(Records from a dataset)
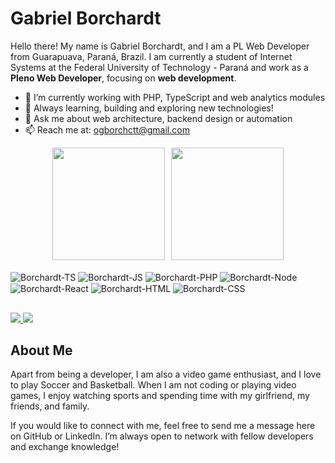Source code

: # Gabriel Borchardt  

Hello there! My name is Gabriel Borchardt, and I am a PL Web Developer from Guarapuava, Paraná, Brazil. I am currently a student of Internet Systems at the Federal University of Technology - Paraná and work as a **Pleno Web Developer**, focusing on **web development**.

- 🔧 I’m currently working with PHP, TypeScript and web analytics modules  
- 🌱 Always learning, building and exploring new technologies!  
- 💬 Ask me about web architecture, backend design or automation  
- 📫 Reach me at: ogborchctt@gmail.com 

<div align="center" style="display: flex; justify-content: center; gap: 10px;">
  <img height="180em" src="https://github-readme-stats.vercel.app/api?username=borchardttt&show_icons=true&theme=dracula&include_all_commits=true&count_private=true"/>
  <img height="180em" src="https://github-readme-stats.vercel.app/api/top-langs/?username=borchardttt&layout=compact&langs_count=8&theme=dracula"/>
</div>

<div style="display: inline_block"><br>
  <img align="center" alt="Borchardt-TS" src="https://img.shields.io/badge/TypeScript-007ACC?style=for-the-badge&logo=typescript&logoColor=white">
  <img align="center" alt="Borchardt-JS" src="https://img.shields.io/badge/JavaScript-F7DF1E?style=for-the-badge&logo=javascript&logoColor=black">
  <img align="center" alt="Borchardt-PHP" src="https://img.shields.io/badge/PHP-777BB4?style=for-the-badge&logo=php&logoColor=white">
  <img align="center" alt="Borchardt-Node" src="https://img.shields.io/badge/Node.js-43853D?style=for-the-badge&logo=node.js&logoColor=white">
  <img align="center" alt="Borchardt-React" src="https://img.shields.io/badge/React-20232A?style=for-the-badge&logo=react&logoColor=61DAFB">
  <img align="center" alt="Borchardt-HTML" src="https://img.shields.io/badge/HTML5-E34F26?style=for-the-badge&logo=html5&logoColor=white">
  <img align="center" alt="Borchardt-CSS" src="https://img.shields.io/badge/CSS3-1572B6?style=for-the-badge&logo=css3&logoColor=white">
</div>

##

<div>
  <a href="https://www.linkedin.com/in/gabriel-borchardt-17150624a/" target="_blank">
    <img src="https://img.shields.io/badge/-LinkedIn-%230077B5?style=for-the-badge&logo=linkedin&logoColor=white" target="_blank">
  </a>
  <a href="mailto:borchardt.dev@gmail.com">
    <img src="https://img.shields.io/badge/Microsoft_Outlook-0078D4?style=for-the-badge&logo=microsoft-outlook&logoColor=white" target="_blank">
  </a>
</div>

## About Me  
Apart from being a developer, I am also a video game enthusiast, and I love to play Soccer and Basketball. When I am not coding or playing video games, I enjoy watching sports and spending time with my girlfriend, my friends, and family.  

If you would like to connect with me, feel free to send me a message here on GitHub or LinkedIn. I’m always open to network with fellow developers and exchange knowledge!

--

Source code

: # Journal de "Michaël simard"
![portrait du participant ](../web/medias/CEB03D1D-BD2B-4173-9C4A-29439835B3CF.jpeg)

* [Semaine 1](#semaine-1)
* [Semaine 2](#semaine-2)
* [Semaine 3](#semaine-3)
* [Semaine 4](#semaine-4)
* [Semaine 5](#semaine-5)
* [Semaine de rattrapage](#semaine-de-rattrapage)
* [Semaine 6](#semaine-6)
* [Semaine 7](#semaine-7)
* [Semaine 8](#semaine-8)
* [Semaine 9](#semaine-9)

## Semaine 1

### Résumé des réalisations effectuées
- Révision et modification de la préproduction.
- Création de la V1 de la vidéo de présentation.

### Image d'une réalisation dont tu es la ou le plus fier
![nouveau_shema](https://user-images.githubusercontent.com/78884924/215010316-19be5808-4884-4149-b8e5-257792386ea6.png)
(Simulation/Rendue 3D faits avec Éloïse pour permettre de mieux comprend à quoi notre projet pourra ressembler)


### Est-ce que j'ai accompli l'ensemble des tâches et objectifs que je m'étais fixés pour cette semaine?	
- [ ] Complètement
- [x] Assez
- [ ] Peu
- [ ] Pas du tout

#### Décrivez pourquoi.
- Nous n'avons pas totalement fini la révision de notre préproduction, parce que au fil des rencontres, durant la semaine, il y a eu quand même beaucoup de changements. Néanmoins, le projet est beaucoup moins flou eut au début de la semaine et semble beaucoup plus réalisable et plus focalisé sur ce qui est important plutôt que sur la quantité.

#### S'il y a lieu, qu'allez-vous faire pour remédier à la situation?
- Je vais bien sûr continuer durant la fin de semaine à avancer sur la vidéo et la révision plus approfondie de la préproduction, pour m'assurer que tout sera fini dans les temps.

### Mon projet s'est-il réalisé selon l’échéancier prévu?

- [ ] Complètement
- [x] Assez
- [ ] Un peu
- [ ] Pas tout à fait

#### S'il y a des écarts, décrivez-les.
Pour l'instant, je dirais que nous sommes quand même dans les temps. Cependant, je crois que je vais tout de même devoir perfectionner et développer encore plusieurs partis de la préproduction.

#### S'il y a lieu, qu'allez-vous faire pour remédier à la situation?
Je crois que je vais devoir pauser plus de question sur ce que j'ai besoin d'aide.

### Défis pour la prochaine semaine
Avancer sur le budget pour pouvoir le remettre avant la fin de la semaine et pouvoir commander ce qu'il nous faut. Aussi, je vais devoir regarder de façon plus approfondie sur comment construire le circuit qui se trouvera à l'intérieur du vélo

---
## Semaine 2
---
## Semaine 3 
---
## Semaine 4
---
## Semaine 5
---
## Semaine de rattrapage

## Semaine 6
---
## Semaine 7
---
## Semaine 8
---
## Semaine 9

---

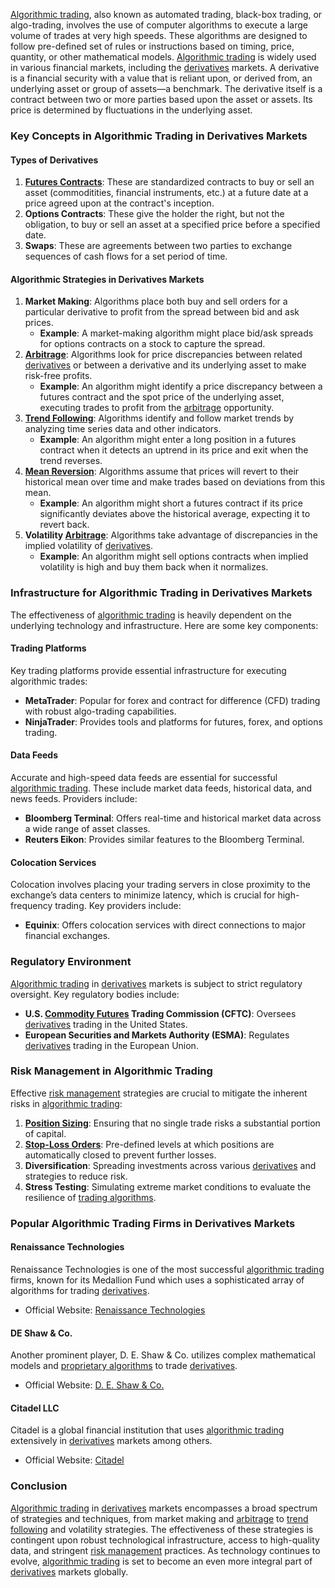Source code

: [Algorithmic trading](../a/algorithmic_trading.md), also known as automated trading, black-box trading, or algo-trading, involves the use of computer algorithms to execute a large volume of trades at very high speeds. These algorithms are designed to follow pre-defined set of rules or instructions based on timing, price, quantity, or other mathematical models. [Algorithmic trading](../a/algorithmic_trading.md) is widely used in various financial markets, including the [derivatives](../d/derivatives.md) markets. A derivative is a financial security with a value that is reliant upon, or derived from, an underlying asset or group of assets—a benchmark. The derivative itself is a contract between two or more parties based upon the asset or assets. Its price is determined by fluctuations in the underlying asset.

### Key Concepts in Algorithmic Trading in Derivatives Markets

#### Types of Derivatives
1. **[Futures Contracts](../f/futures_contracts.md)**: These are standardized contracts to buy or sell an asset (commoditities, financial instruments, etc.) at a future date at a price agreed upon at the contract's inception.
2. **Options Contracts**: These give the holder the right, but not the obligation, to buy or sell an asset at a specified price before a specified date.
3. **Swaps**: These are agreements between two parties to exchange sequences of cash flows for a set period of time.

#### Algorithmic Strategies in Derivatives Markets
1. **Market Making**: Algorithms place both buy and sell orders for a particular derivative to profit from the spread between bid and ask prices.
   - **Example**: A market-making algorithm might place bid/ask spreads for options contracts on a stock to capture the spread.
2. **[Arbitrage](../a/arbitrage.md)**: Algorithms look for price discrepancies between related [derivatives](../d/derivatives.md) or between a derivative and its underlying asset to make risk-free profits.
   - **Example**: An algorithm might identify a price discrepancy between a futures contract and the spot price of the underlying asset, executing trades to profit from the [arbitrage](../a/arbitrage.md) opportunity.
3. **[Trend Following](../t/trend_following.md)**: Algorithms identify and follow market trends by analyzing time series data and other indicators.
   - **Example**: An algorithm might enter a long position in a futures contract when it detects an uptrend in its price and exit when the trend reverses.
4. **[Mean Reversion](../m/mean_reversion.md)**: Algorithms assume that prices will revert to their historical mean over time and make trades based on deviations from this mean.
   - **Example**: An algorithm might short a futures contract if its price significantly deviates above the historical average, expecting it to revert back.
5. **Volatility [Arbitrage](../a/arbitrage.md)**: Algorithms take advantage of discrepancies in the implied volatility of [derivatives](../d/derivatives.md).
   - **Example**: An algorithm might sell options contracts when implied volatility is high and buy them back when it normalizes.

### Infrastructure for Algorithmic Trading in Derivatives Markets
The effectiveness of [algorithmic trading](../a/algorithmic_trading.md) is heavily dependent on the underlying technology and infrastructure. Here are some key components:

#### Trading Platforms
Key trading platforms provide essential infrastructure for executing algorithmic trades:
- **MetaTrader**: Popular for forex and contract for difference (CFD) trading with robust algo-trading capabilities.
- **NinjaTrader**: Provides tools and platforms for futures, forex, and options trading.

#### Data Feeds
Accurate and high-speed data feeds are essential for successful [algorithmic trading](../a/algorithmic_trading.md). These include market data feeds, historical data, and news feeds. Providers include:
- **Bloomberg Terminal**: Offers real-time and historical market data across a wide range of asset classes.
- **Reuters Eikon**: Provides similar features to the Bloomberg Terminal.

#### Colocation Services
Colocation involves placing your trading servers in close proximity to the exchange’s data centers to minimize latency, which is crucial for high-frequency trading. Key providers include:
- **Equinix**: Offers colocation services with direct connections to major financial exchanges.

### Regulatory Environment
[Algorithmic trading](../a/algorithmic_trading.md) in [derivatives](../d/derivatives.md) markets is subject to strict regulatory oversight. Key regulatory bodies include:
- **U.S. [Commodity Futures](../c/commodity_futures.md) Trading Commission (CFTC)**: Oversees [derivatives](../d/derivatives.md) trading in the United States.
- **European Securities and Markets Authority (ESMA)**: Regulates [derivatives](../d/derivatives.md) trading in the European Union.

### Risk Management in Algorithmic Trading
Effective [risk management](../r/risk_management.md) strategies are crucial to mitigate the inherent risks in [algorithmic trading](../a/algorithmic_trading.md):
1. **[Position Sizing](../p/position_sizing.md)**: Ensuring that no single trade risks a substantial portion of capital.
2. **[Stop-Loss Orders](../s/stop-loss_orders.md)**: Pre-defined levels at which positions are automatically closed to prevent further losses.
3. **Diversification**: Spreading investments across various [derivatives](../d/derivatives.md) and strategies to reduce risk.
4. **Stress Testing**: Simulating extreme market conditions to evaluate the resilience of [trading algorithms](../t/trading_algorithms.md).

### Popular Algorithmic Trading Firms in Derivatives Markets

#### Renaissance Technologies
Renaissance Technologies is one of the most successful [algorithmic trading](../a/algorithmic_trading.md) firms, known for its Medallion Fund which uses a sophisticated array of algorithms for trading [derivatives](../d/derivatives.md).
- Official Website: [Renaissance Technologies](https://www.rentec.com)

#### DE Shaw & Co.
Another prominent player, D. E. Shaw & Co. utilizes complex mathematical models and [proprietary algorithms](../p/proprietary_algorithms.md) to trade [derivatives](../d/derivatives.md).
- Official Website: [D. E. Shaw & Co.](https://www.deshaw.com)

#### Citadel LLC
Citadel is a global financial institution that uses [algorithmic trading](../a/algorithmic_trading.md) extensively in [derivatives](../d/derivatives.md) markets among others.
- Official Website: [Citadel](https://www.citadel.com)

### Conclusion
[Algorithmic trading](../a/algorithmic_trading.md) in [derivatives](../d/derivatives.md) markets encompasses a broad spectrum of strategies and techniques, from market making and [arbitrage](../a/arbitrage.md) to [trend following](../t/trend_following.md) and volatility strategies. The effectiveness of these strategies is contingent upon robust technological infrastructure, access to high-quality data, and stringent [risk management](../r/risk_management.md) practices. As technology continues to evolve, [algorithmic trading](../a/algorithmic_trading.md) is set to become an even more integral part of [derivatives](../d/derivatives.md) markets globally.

INSTRUCTIONS FOR THE TASK
Taking the records above, retype every line from the one with "flex; justify-content: center;" down to the one with "Apart from being", exactly and with nothing else.

ANSWER SECTION
<div align="center" style="display: flex; justify-content: center; gap: 10px;">
  <img height="180em" src="https://github-readme-stats.vercel.app/api?username=borchardttt&show_icons=true&theme=dracula&include_all_commits=true&count_private=true"/>
  <img height="180em" src="https://github-readme-stats.vercel.app/api/top-langs/?username=borchardttt&layout=compact&langs_count=8&theme=dracula"/>
</div>

<div style="display: inline_block"><br>
  <img align="center" alt="Borchardt-TS" src="https://img.shields.io/badge/TypeScript-007ACC?style=for-the-badge&logo=typescript&logoColor=white">
  <img align="center" alt="Borchardt-JS" src="https://img.shields.io/badge/JavaScript-F7DF1E?style=for-the-badge&logo=javascript&logoColor=black">
  <img align="center" alt="Borchardt-PHP" src="https://img.shields.io/badge/PHP-777BB4?style=for-the-badge&logo=php&logoColor=white">
  <img align="center" alt="Borchardt-Node" src="https://img.shields.io/badge/Node.js-43853D?style=for-the-badge&logo=node.js&logoColor=white">
  <img align="center" alt="Borchardt-React" src="https://img.shields.io/badge/React-20232A?style=for-the-badge&logo=react&logoColor=61DAFB">
  <img align="center" alt="Borchardt-HTML" src="https://img.shields.io/badge/HTML5-E34F26?style=for-the-badge&logo=html5&logoColor=white">
  <img align="center" alt="Borchardt-CSS" src="https://img.shields.io/badge/CSS3-1572B6?style=for-the-badge&logo=css3&logoColor=white">
</div>

##

<div>
  <a href="https://www.linkedin.com/in/gabriel-borchardt-17150624a/" target="_blank">
    <img src="https://img.shields.io/badge/-LinkedIn-%230077B5?style=for-the-badge&logo=linkedin&logoColor=white" target="_blank">
  </a>
  <a href="mailto:borchardt.dev@gmail.com">
    <img src="https://img.shields.io/badge/Microsoft_Outlook-0078D4?style=for-the-badge&logo=microsoft-outlook&logoColor=white" target="_blank">
  </a>
</div>

## About Me  
Apart from being a developer, I am also a video game enthusiast, and I love to play Soccer and Basketball. When I am not coding or playing video games, I enjoy watching sports and spending time with my girlfriend, my friends, and family.  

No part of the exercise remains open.